Energy

Indonesia's top court bars plantation activity in protected forests


JAKARTA (Reuters) – Indonesia’s Supreme Court has struck down a regulation that allowed activities by plantation companies in protected forest areas, a green group said on Tuesday, flagging a decision that could affect the thriving palm oil industry.

FILE PHOTO: An aerial view of the Cikole protected forest near Bandung, Indonesia November 6, 2018. Antara Foto/Raisan Al Farisi via REUTERS

The group, the Indonesian Forum for the Environment (WALHI), had asked for review of a clause in a regulation issued by President Joko Widodo in 2015 that aimed to ease procedures for changing forest designations and functions.
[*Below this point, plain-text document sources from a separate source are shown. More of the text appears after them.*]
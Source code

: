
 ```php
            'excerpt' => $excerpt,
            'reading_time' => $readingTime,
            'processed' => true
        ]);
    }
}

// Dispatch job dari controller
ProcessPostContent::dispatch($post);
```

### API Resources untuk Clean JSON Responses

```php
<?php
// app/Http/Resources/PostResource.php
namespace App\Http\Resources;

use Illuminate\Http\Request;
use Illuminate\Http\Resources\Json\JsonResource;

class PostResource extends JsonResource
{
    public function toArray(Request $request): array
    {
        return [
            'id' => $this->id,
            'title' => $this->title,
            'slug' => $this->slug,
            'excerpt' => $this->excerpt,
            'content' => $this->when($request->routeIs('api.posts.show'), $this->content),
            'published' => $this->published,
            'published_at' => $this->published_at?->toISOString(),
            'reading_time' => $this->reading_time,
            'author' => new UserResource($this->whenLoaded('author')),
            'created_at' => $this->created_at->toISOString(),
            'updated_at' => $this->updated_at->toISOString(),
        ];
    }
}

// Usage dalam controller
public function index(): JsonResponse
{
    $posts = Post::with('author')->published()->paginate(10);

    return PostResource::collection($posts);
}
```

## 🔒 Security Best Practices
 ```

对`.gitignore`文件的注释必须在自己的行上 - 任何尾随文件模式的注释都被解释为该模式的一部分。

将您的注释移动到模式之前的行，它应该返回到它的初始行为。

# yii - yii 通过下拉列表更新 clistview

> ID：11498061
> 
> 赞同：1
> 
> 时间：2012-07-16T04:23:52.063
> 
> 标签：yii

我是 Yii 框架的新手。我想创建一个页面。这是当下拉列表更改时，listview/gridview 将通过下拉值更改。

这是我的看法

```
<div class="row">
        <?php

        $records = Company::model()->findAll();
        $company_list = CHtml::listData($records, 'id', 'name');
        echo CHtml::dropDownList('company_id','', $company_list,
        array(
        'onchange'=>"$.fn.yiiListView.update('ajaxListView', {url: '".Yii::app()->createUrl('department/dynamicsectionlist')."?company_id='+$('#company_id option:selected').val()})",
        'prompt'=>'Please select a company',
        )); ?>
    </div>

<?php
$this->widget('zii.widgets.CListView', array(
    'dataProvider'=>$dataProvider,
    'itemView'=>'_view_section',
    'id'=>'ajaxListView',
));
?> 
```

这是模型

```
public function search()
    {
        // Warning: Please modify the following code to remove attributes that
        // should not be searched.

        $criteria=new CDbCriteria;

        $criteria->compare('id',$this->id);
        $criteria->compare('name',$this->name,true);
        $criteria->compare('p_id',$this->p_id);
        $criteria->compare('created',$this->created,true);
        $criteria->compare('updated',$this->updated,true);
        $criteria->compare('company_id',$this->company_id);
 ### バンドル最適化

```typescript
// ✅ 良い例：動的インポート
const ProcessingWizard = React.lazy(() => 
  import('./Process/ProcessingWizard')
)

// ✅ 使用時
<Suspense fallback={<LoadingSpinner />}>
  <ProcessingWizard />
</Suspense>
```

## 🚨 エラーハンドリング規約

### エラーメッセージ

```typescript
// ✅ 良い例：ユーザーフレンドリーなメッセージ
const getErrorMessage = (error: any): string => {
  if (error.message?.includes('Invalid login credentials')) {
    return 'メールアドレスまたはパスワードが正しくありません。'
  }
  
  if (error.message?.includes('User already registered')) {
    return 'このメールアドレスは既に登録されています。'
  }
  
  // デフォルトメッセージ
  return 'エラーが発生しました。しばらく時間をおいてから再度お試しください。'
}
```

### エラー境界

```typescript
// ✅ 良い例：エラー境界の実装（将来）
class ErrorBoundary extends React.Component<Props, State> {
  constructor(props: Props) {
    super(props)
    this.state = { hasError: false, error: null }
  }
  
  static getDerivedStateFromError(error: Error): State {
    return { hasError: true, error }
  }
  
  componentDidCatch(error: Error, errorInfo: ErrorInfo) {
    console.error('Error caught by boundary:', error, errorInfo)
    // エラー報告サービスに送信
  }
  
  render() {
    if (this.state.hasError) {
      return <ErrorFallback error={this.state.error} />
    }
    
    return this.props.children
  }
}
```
The regulation “allows for criminal actions and bad behavior by companies, specifically palm planters, who conspire with the permit issuers,” the group said on Twitter on Tuesday.

“(The clause) has become a barrier for law enforcement against plantation companies whose plantation areas are within a protected forest,” Even Sembiring, an official of the green group, said in a text message.

The court’s ruling means the clause must be removed from the regulation, he added. Although the court website showed it handed down its decision on Dec. 13, the complete ruling has not yet been made public.

Indonesia is the world’s biggest palm oil producer, with about 12 million hectares (46,000 square miles) of palm plantations, and environmentalists blame much of its forest destruction on land clearance for the crop.

The impugned clause allowed companies with plantation permits issued by local governments for areas in protected forests to continue their activities for one crop cycle.

In September, data from the Center for International Forestry Research (CIFOR) data showed the palm oil industry was responsible for at least 39% of forest loss in the island of Borneo, rich in biodiversity, between 2000 and 2018.

An environment ministry spokesman said it had not received any official document of the ruling from the Supreme Court.

“The ministry will take the necessary steps only after we have received the official ruling,” Djati Witjaksono Hadi, a spokesman of the Environment and Forestry Ministry, said in a text message.